Annie Watts is carving herself a new reputation, block by red cedar block.
Watts, a member of Tseshaht First Nation by the Alberni Valley, is known for her creativity in other ways. She recently started carving, and through the San Group received some leftover red cedar blocks from the company’s Coulson Sawmill.
Late in April she and her father, Tom Watts, presented a carved canoe to San Group owner Kamal Sanghera to thank him and his crew for the cedar blocks.

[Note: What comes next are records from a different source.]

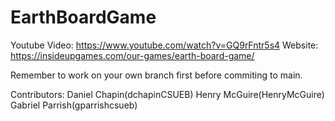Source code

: # EarthBoardGame

Youtube Video: https://www.youtube.com/watch?v=GQ9rFntr5s4
Website: https://insideupgames.com/our-games/earth-board-game/

Remember to work on your own branch first before commiting to main.

Contributors:
Daniel Chapin(dchapinCSUEB)
Henry McGuire(HenryMcGuire)
Gabriel Parrish(gparrishcsueb)
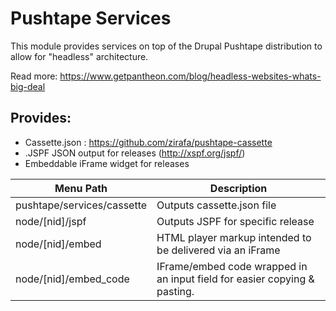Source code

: # Pushtape Services

This module provides services on top of the Drupal Pushtape distribution to allow for
"headless" architecture.

Read more: https://www.getpantheon.com/blog/headless-websites-whats-big-deal

## Provides:
- Cassette.json : https://github.com/zirafa/pushtape-cassette
- .JSPF JSON output for releases (http://xspf.org/jspf/)
- Embeddable iFrame widget for releases

Menu Path | Description
--------  | -----------
pushtape/services/cassette | Outputs cassette.json file
node/[nid]/jspf | Outputs JSPF for specific release
node/[nid]/embed | HTML player markup intended to be delivered via an iFrame
node/[nid]/embed_code | IFrame/embed code wrapped in an input field for easier copying & pasting.

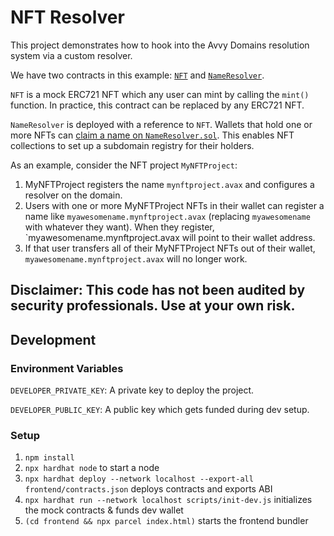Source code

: # NFT Resolver

This project demonstrates how to hook into the Avvy Domains resolution system via a custom resolver.

We have two contracts in this example: [`NFT`](https://github.com/avvydomains/integration-examples/blob/master/nft-resolver/contracts/NFT.sol) and [`NameResolver`](https://github.com/avvydomains/integration-examples/blob/master/nft-resolver/contracts/NameResolver.sol). 

`NFT` is a mock ERC721 NFT which any user can mint by calling the `mint()` function. In practice, this contract can be replaced by any ERC721 NFT.

`NameResolver` is deployed with a reference to `NFT`. Wallets that hold one or more NFTs can [claim a name on `NameResolver.sol`](https://github.com/avvydomains/integration-examples/blob/master/nft-resolver/contracts/NameResolver.sol#L17). This enables NFT collections to set up a subdomain registry for their holders.

As an example, consider the NFT project `MyNFTProject`:

1. MyNFTProject registers the name `mynftproject.avax` and configures a resolver on the domain.
2. Users with one or more MyNFTProject NFTs in their wallet can register a name like `myawesomename.mynftproject.avax` (replacing `myawesomename` with whatever they want). When they register, `myawesomename.mynftproject.avax will point to their wallet address.
3. If that user transfers all of their MyNFTProject NFTs out of their wallet, `myawesomename.mynftproject.avax` will no longer work.



## Disclaimer: This code has not been audited by security professionals. Use at your own risk.

## Development

### Environment Variables

`DEVELOPER_PRIVATE_KEY`: A private key to deploy the project.

`DEVELOPER_PUBLIC_KEY`: A public key which gets funded during dev setup.

### Setup

1. `npm install`
2. `npx hardhat node` to start a node
3. `npx hardhat deploy --network localhost --export-all frontend/contracts.json` deploys contracts and exports ABI
4. `npx hardhat run --network localhost scripts/init-dev.js` initializes the mock contracts & funds dev wallet
5. `(cd frontend && npx parcel index.html)` starts the frontend bundler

Carving is the latest way that Watts expresses her creativity. Food artistry was one outlet when she owned a restaurant in Vancouver featuring Indigenous dishes. She has written three cookbooks, including Where People Feast. Watts has also made a dozen button blankets and vests in addition to learning how to carve. Her goal is to replicate traditional masks that were her great-grandfather’s designs—designs that are passed down in families.

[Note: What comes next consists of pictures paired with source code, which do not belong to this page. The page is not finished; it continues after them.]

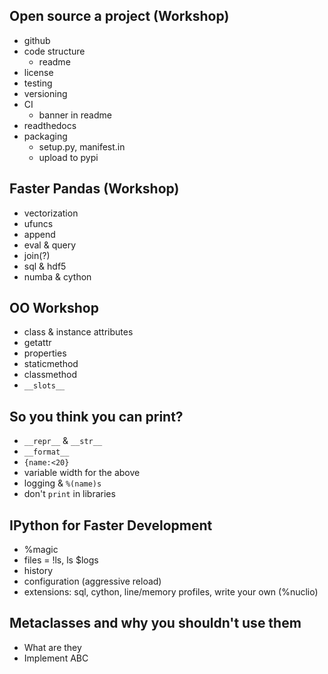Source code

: ## Open source a project (Workshop)
- github
- code structure
    - readme
- license
- testing
- versioning
- CI
    - banner in readme
- readthedocs
- packaging
    - setup.py, manifest.in
    - upload to pypi

## Faster Pandas (Workshop)

- vectorization
- ufuncs
- append
- eval & query
- join(?)
- sql & hdf5
- numba & cython

## OO Workshop
- class & instance attributes
- getattr
- properties
- staticmethod
- classmethod
- `__slots__`

## So you think you can print?
- `__repr__` & `__str__`
- `__format__`
- `{name:<20}`
- variable width for the above
- logging & `%(name)s`
- don't `print` in libraries

## IPython for Faster Development
- %magic
- files = !ls, ls $logs
- history
- configuration (aggressive reload)
- extensions: sql, cython, line/memory profiles, write your own (%nuclio)

## Metaclasses and why you shouldn't use them
- What are they
- Implement ABC
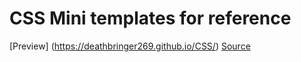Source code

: # CSS Mini templates for reference
[Preview] (https://deathbringer269.github.io/CSS/)
[Source](https://www.freecodecamp.org/)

“Dad always needs more regalia,” she said. “That’s what I’m doing, between blankets and vests and masks.”
Sanghera was touched by Watts’ gift. “This is a proud moment for me to receive this,” he said.
Sanghera said there are parallels between Canada’s Indigenous Peoples and the culture his family brought from India. He is constantly learning about Nuu-chah-nulth ways as his business in the Alberni Valley grows, and said Watts’ presentation is especially poignant because of this cultural connection.
“This is very special,” he said. “This is our ancestors, this is our past. Without these kind of things we can’t tell our future generations the stories of why we are here.”
He said Watts’ gift of a canoe has now become part of San Group’s story in the Alberni Valley.
Canoes are a crucial part of Tseshaht history, Tom Watts explained. Up until white settlers arrived in the Alberni Inlet in 1860 Indigenous Peoples in the region only used canoes for transportation between their coastal villages. The Wattses included a binder of their First Nation’s history as a way for Sanghera to learn more.
The canoe is painted with a Thunderbird (tiickin) on one end and lightning snakes (He?iAiik) on the other: characters from a Tseshaht First Nation legend of the first great whale hunter, Watts explained.
“My great-great-great-great-great grandfather, his mother told him to go get a whale, so the thunderbird went out—he is a representation of my great-grandfather. The wings came out when he spotted a whale, and two lightning snakes came out and shocked the whale. The whale (was taken) to shore and fed the people.”